- Allegiance: Bangladesh
- Branch: Bangladesh Army Bangladesh Ansar
- Service years: 19 May 1985 – 2018
- Rank: Major General
- Unit: East Bengal Regiment
- Commands: Director General of Bangladesh Ansar and VDP; Area Commander of Logistics Area; Commander of 88th Infantry Brigade; Commander of 52nd Infantry Brigade; Additional Director General of RAB;
- Conflicts: UNMIL
- Police career
- Unit: Rapid Action Battalion
- Allegiance: Bangladesh
- Branch: Bangladesh Police
- Rank: Additional Director

= Mijanur Rahman Khan =

Bangladeshi military personnel

Mijanur Rahman Khan is a retired major general in the Bangladesh Army.

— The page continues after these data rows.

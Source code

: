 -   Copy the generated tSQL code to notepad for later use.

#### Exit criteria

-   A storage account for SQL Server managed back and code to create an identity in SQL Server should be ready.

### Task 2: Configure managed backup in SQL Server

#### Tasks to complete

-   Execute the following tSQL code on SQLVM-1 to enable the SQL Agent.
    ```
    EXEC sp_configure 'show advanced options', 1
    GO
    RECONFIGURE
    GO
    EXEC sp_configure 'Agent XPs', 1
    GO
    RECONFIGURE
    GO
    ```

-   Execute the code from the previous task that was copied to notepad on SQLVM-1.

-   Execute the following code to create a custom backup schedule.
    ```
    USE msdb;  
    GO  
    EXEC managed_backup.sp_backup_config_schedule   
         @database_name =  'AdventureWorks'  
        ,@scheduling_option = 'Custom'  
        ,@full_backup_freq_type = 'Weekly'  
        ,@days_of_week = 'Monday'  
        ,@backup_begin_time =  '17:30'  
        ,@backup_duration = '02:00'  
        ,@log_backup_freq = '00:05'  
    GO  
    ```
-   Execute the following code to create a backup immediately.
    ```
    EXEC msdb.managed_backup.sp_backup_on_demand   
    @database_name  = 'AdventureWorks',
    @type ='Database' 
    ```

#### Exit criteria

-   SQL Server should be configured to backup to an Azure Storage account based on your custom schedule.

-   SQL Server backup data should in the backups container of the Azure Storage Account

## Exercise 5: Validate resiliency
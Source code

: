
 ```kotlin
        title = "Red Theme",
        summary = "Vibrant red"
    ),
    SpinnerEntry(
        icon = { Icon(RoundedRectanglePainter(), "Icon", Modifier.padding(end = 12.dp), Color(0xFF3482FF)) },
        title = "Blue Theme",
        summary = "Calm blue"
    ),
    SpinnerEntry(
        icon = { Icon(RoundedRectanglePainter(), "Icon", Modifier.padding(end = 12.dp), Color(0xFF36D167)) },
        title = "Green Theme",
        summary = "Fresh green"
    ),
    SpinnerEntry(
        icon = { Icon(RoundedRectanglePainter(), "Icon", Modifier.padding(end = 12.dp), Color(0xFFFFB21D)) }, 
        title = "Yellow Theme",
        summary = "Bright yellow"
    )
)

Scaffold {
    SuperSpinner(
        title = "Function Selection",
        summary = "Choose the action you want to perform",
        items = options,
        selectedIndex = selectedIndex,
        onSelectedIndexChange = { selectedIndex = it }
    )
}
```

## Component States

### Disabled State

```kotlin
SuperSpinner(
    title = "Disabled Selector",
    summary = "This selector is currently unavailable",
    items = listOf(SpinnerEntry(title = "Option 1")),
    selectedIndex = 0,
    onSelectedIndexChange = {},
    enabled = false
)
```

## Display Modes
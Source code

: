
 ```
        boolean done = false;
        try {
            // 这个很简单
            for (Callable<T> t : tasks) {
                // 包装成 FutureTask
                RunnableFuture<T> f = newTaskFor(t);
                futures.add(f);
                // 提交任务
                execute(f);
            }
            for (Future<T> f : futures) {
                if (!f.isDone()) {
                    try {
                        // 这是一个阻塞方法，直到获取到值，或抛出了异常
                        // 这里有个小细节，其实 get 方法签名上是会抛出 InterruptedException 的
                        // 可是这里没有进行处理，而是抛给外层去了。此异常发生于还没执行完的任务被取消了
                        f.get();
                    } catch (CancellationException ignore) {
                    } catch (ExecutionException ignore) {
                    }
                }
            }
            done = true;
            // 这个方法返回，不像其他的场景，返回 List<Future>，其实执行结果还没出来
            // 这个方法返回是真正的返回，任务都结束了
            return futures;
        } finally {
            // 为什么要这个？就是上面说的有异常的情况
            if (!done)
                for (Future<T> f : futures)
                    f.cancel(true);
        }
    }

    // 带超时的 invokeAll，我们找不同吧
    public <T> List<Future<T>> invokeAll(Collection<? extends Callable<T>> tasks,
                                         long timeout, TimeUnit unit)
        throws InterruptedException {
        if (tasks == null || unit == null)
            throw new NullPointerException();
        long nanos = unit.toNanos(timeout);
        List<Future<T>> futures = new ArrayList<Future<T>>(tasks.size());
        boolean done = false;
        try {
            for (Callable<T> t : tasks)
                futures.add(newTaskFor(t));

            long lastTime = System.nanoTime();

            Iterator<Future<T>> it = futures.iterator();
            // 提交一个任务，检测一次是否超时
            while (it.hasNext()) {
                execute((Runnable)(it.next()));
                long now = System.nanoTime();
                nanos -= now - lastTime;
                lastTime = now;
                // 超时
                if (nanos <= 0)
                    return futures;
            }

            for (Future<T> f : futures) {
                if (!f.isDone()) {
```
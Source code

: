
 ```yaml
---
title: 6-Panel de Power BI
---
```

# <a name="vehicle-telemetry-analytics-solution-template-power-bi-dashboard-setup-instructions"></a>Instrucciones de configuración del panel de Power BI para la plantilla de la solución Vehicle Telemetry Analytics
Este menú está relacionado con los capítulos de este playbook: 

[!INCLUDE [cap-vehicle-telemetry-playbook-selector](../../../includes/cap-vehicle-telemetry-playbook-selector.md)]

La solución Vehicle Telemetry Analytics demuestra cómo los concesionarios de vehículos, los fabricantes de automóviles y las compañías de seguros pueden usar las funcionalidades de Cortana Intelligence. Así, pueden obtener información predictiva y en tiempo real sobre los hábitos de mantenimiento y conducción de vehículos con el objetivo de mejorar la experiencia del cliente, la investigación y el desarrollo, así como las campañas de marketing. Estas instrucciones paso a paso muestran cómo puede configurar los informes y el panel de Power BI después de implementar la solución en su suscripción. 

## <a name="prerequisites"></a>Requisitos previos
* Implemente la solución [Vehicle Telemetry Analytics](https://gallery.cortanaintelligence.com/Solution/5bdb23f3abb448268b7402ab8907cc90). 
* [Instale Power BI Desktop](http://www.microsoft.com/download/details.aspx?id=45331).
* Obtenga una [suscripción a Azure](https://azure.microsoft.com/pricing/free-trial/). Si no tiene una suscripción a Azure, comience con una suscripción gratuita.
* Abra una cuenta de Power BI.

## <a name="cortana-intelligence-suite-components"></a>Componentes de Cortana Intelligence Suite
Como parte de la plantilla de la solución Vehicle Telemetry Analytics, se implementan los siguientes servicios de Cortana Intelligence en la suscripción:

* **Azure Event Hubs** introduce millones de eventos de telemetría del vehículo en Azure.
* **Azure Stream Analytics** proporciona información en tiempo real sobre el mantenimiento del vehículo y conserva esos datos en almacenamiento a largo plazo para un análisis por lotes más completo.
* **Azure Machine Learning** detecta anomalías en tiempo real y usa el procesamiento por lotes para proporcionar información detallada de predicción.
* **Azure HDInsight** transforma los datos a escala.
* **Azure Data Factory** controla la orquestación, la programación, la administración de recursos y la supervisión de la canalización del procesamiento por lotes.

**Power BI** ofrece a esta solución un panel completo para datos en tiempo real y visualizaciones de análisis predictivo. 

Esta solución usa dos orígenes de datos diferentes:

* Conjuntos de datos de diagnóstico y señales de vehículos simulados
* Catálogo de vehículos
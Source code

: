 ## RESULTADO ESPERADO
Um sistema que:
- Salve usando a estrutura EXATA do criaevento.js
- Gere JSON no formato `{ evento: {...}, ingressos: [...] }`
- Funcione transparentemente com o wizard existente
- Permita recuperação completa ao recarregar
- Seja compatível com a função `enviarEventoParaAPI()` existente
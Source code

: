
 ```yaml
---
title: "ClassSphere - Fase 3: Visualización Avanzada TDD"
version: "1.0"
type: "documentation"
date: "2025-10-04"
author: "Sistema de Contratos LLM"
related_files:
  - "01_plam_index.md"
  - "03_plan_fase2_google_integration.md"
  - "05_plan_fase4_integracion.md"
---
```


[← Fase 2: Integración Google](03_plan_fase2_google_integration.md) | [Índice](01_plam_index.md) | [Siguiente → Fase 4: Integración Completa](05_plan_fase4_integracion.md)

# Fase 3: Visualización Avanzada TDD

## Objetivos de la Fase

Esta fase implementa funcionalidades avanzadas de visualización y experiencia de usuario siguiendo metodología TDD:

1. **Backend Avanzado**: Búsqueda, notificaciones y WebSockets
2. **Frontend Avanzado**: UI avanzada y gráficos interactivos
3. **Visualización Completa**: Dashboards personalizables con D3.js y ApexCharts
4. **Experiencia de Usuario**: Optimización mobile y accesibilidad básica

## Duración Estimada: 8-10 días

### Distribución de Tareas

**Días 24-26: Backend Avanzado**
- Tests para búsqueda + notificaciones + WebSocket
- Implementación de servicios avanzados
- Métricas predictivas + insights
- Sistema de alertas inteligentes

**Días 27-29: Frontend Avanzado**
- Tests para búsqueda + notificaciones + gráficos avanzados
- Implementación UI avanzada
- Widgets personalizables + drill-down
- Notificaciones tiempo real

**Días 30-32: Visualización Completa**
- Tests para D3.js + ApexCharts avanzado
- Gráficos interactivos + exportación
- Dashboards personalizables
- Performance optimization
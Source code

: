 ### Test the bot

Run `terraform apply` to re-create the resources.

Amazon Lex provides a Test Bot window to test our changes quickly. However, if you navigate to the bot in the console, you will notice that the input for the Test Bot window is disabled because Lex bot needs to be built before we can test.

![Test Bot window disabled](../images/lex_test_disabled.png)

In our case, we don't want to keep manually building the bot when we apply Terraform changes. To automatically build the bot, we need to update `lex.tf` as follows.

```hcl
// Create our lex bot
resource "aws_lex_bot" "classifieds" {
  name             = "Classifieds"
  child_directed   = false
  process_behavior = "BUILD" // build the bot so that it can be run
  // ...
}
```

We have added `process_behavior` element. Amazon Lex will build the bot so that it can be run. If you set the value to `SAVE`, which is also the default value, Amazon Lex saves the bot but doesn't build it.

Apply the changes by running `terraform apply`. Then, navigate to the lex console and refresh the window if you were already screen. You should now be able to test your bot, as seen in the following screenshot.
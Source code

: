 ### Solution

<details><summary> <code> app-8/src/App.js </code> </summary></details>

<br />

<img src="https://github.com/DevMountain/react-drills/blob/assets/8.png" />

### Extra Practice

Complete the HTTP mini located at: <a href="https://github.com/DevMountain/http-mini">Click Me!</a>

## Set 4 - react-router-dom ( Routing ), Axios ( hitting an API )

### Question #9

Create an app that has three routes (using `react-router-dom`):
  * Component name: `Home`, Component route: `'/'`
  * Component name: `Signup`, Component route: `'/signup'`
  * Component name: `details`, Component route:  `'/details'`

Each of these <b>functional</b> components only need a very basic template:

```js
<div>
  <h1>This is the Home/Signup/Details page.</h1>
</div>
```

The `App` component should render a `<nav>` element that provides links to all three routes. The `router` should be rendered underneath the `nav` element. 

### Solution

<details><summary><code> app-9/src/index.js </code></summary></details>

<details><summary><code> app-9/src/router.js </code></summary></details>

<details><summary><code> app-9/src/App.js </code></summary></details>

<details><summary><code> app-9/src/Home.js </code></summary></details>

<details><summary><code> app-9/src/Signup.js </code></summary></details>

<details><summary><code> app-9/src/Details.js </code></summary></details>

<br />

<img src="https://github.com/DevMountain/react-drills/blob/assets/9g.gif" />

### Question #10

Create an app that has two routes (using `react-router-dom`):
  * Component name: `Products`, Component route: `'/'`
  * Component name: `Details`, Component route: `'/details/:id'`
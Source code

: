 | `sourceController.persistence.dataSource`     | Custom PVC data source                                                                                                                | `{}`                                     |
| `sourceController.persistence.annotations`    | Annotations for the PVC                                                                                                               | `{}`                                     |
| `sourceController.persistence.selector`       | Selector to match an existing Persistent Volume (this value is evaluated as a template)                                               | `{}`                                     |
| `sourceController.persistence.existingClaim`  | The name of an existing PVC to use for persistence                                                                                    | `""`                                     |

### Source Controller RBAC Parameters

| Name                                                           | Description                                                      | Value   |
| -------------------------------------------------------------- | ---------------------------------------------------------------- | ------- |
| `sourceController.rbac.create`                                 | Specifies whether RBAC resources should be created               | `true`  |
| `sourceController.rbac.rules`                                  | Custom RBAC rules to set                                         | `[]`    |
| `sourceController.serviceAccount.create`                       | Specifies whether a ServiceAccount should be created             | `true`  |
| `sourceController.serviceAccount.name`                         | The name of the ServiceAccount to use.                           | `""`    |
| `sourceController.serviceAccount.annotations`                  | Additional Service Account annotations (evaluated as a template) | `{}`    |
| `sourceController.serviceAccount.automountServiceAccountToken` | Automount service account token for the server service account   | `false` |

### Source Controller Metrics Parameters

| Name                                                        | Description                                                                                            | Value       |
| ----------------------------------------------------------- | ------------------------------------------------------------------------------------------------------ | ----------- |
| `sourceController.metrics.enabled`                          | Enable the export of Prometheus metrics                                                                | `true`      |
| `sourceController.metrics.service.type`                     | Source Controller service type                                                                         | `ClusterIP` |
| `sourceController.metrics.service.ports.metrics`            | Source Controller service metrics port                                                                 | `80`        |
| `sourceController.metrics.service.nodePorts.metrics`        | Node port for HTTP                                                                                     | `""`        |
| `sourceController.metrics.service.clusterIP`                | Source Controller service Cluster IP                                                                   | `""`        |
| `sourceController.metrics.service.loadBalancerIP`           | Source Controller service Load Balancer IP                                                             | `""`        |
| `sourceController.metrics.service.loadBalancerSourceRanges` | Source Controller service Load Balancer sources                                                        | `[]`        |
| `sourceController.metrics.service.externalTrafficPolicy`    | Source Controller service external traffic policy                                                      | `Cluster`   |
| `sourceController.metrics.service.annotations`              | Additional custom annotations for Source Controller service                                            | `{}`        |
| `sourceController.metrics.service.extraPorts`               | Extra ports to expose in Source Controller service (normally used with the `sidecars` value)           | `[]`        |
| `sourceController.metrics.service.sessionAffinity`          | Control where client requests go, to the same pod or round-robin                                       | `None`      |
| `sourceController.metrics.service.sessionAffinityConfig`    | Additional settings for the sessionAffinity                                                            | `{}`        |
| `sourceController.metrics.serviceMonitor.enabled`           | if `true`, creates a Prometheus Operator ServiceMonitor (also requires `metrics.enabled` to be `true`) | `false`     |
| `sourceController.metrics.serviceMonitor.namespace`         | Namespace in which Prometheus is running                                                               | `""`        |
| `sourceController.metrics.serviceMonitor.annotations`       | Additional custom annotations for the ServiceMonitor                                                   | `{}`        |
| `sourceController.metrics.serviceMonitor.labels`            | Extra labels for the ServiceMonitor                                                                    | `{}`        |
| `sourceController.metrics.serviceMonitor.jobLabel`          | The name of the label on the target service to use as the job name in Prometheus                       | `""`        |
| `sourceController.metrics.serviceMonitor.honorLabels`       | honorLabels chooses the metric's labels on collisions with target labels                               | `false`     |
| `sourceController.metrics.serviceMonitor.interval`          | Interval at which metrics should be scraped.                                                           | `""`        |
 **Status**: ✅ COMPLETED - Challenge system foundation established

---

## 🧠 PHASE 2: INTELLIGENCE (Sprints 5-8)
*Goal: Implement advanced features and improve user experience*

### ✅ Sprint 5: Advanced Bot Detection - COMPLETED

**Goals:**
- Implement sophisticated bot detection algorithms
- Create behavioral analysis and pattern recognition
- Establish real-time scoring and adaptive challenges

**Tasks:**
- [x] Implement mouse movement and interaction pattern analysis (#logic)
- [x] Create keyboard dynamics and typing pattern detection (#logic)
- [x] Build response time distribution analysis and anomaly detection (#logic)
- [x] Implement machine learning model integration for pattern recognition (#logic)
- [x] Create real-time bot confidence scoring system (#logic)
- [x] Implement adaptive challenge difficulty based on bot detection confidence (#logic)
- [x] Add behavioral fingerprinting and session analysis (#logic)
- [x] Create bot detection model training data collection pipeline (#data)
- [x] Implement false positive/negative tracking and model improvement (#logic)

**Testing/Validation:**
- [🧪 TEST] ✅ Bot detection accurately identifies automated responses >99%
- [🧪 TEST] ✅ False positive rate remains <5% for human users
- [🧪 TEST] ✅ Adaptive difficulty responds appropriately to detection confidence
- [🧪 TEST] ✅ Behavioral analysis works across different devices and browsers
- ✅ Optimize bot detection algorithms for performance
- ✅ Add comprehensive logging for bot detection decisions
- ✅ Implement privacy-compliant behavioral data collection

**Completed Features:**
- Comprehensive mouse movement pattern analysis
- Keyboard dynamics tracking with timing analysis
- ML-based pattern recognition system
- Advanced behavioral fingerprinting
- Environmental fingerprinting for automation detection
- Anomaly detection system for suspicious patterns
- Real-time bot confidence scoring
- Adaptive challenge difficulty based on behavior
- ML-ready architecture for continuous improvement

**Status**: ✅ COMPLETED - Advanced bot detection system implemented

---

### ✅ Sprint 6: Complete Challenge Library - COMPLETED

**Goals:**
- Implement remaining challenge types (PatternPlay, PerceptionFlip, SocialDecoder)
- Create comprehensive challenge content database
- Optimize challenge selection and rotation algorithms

He was the director general of national paramilitary force Bangladesh Ansar and Village Defence Party.

== Career ==
Khan was additional director general of the Rapid Action Battalion in 2009. He also served as the brigade commander of 52 Infantry Brigade and 88 Infantry Brigade. He was also area commander, headquarter logistics area. In 2013, he was deputy director general of national paramilitary force Bangladesh Ansar and Village Defence Party. By 2016, he was their director general.

Khan was the chairman of Ansar-VDP Unnayan Bank.